But back to the image rez issue. I wouldn't get too 'hung-up' on that formula. As Dan M. shows, the optimum resolution is often more empirical than mathematical. I'd really recommend his book on colour correction in Pshop. He emphasizes the psychology and dynamics of human perception and what an important role they play as well -- even though, he is a 'master' of the numbers method himself.
I'm not advocating that the forumla be followed step by step. But rather that the 300 ppi is number thrown about, and I found that people never questioned the number, they just repeat 300 ppi and never looked any further other than that's what they were taught. Fair enough knowing that 300 ppi is a good number, but knowing why that number is there and how you get to that number is important too.

Not that I multiply 1.41 x lpi all the time. Generally it's said that 2 x lpi is the right about (2x150 = 300).
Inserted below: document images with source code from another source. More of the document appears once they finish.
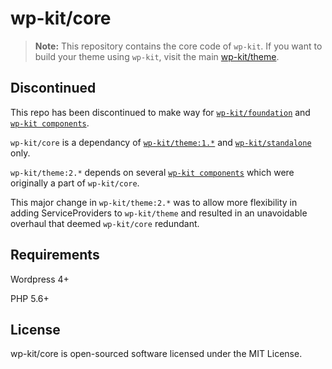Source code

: # wp-kit/core

> **Note:** This repository contains the core code of ```wp-kit```. If you want to build your theme using ```wp-kit```, visit the main [wp-kit/theme](https://github.com/wp-kit/theme).

## Discontinued

This repo has been discontinued to make way for [```wp-kit/foundation```](https://github.com/wp-kit/foundation) and [```wp-kit components```](https://github.com/wp-kit).

```wp-kit/core``` is a dependancy of [```wp-kit/theme:1.*```](https://github.com/wp-kit/theme/releases/tag/1.5.5) and [```wp-kit/standalone```](https://github.com/wp-kit/standalone) only.

```wp-kit/theme:2.*``` depends on several [```wp-kit components```](https://github.com/wp-kit) which were originally a part of ```wp-kit/core```.

This major change in ```wp-kit/theme:2.*``` was to allow more flexibility in adding ServiceProviders to ```wp-kit/theme``` and resulted in an unavoidable overhaul that deemed ```wp-kit/core``` redundant.

## Requirements

Wordpress 4+

PHP 5.6+

## License

wp-kit/core is open-sourced software licensed under the MIT License.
But I wouldn't be too bothered even if the ppi of my images dropped to below this, as long as they don't drop below 215 ppi, to round things off.

I'm not really going to get into psychology and dynamics of human perception, that's really something else to take into account though.


Quote:
Originally Posted by Broacher View Post
As to the optimal sharpening techniques, I learned a lot about LAB techniques in Dan's other book about working in there. The L-channel sharpening route can have some definite superiority over RGB or CMYK sharpenings-- particularly in minimizing (or in fact, eleminating) the 'white halo' effect on high contrast edges. Again, there's not always a definite 'best method' to consider-- the image analysis, as always, is just as critical.
It's true that LAB sharpening can be superior. Like if you open a copy of the image and make that LAB mode - unsharp mask the L channel this avoids noise from the colour channels, if you sharpen noise then it can be destructive to the image. Then copy the L channel back to the RGB image it can be a nice way to sharpen your image.

You can just make a simple action that prompts you at the Unsharp Mask stage to make your adjustment, the L sharpening method is just a few clicks then.

There are tonnes of ways to achieve image sharpening, and I've yet to find one that works for all situations.


Quote:
Originally Posted by Broacher View Post
Margulis' writing style is a little weird for many. Not dry, but a little "well, if you want to think about this, read on, otherwise just remember this..."

But it's balanced with real production evidence there, on the printed page. And he always works with REAL world images. That's not something a lot of writers in this area do. Dan routinely challenges the 'theorists' with side-by-side tune-up tasks. Can't recommend his books enough.
I'll look into getting the books you've recommended, certainly seems interesting.


The only books I have on the subject is from the Real World series, David Blatner and Co. who release them each year. I find them to be great technical references with of course Real World application.